Study material:
◇ ◇ ◇ ◇

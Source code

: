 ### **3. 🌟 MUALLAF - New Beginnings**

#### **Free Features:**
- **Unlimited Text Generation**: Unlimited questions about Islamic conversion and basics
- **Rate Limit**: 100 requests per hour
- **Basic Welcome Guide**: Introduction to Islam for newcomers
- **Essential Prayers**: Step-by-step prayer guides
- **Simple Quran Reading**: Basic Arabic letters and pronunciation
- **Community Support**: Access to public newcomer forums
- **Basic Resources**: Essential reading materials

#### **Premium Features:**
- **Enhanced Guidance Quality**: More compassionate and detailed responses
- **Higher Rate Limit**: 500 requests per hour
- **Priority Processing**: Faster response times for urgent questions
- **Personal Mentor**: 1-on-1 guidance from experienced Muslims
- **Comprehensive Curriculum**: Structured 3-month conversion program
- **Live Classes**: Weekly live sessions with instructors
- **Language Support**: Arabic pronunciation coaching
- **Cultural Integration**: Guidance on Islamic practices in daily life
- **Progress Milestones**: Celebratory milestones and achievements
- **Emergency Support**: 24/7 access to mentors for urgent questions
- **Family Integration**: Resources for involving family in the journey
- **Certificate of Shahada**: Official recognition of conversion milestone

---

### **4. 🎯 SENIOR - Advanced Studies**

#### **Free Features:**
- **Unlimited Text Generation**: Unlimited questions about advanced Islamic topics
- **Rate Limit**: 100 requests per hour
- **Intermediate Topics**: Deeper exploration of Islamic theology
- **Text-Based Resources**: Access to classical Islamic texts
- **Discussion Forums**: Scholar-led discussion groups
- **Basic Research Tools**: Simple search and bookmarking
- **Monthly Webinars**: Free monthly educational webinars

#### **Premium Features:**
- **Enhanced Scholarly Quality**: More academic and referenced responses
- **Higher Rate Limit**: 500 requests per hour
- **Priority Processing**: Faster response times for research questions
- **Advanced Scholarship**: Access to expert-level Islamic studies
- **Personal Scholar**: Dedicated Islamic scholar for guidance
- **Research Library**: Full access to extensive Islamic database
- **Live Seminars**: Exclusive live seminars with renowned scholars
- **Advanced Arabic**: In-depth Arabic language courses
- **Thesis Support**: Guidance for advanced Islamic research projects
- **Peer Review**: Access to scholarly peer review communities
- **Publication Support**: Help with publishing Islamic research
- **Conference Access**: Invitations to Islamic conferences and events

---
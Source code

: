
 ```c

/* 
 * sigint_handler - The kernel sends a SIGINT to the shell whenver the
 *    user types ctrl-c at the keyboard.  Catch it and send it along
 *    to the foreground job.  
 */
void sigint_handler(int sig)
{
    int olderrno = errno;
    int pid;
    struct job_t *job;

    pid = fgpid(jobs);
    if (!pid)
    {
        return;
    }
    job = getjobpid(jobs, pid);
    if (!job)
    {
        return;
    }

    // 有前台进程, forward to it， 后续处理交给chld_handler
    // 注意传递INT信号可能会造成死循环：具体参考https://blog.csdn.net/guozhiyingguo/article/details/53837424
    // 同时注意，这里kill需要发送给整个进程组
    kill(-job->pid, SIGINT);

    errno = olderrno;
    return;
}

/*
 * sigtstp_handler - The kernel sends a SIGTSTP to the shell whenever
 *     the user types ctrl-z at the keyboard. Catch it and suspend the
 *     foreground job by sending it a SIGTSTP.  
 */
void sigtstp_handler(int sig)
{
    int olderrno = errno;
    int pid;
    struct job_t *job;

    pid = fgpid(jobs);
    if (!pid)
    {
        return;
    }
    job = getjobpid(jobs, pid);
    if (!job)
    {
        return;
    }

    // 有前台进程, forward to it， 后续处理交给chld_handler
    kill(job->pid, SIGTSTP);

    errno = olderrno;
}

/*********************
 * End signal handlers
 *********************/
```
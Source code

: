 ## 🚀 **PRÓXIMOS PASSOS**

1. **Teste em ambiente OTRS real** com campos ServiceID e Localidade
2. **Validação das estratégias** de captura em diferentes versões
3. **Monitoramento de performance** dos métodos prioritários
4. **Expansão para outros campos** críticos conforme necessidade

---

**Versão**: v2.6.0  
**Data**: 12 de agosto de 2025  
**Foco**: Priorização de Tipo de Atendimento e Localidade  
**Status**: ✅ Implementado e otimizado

◇ ◇ ◇ ◇

Work instruction:
Set down every entry exactly as it appears.

Exercise solution:
Source code

: ### **3. 🌟 MUALLAF - New Beginnings**

#### **Free Features:**
- **Unlimited Text Generation**: Unlimited questions about Islamic conversion and basics
- **Rate Limit**: 100 requests per hour
- **Basic Welcome Guide**: Introduction to Islam for newcomers
- **Essential Prayers**: Step-by-step prayer guides
- **Simple Quran Reading**: Basic Arabic letters and pronunciation
- **Community Support**: Access to public newcomer forums
- **Basic Resources**: Essential reading materials

#### **Premium Features:**
- **Enhanced Guidance Quality**: More compassionate and detailed responses
- **Higher Rate Limit**: 500 requests per hour
- **Priority Processing**: Faster response times for urgent questions
- **Personal Mentor**: 1-on-1 guidance from experienced Muslims
- **Comprehensive Curriculum**: Structured 3-month conversion program
- **Live Classes**: Weekly live sessions with instructors
- **Language Support**: Arabic pronunciation coaching
- **Cultural Integration**: Guidance on Islamic practices in daily life
- **Progress Milestones**: Celebratory milestones and achievements
- **Emergency Support**: 24/7 access to mentors for urgent questions
- **Family Integration**: Resources for involving family in the journey
- **Certificate of Shahada**: Official recognition of conversion milestone

---

### **4. 🎯 SENIOR - Advanced Studies**

#### **Free Features:**
- **Unlimited Text Generation**: Unlimited questions about advanced Islamic topics
- **Rate Limit**: 100 requests per hour
- **Intermediate Topics**: Deeper exploration of Islamic theology
- **Text-Based Resources**: Access to classical Islamic texts
- **Discussion Forums**: Scholar-led discussion groups
- **Basic Research Tools**: Simple search and bookmarking
- **Monthly Webinars**: Free monthly educational webinars

#### **Premium Features:**
- **Enhanced Scholarly Quality**: More academic and referenced responses
- **Higher Rate Limit**: 500 requests per hour
- **Priority Processing**: Faster response times for research questions
- **Advanced Scholarship**: Access to expert-level Islamic studies
- **Personal Scholar**: Dedicated Islamic scholar for guidance
- **Research Library**: Full access to extensive Islamic database
- **Live Seminars**: Exclusive live seminars with renowned scholars
- **Advanced Arabic**: In-depth Arabic language courses
- **Thesis Support**: Guidance for advanced Islamic research projects
- **Peer Review**: Access to scholarly peer review communities
- **Publication Support**: Help with publishing Islamic research
- **Conference Access**: Invitations to Islamic conferences and events

---
Source code

:
 ```c

/* 
 * sigint_handler - The kernel sends a SIGINT to the shell whenver the
 *    user types ctrl-c at the keyboard.  Catch it and send it along
 *    to the foreground job.  
 */
void sigint_handler(int sig)
{
    int olderrno = errno;
    int pid;
    struct job_t *job;

    pid = fgpid(jobs);
    if (!pid)
    {
        return;
    }
    job = getjobpid(jobs, pid);
    if (!job)
    {
        return;
    }

    // 有前台进程, forward to it， 后续处理交给chld_handler
    // 注意传递INT信号可能会造成死循环：具体参考https://blog.csdn.net/guozhiyingguo/article/details/53837424
    // 同时注意，这里kill需要发送给整个进程组
    kill(-job->pid, SIGINT);

    errno = olderrno;
    return;
}

/*
 * sigtstp_handler - The kernel sends a SIGTSTP to the shell whenever
 *     the user types ctrl-z at the keyboard. Catch it and suspend the
 *     foreground job by sending it a SIGTSTP.  
 */
void sigtstp_handler(int sig)
{
    int olderrno = errno;
    int pid;
    struct job_t *job;

    pid = fgpid(jobs);
    if (!pid)
    {
        return;
    }
    job = getjobpid(jobs, pid);
    if (!job)
    {
        return;
    }

    // 有前台进程, forward to it， 后续处理交给chld_handler
    kill(job->pid, SIGTSTP);

    errno = olderrno;
}

/*********************
 * End signal handlers
 *********************/
```
Source code

: ## 🚀 **PRÓXIMOS PASSOS**

1. **Teste em ambiente OTRS real** com campos ServiceID e Localidade
2. **Validação das estratégias** de captura em diferentes versões
3. **Monitoramento de performance** dos métodos prioritários
4. **Expansão para outros campos** críticos conforme necessidade

---

**Versão**: v2.6.0  
**Data**: 12 de agosto de 2025  
**Foco**: Priorização de Tipo de Atendimento e Localidade  
**Status**: ✅ Implementado e otimizado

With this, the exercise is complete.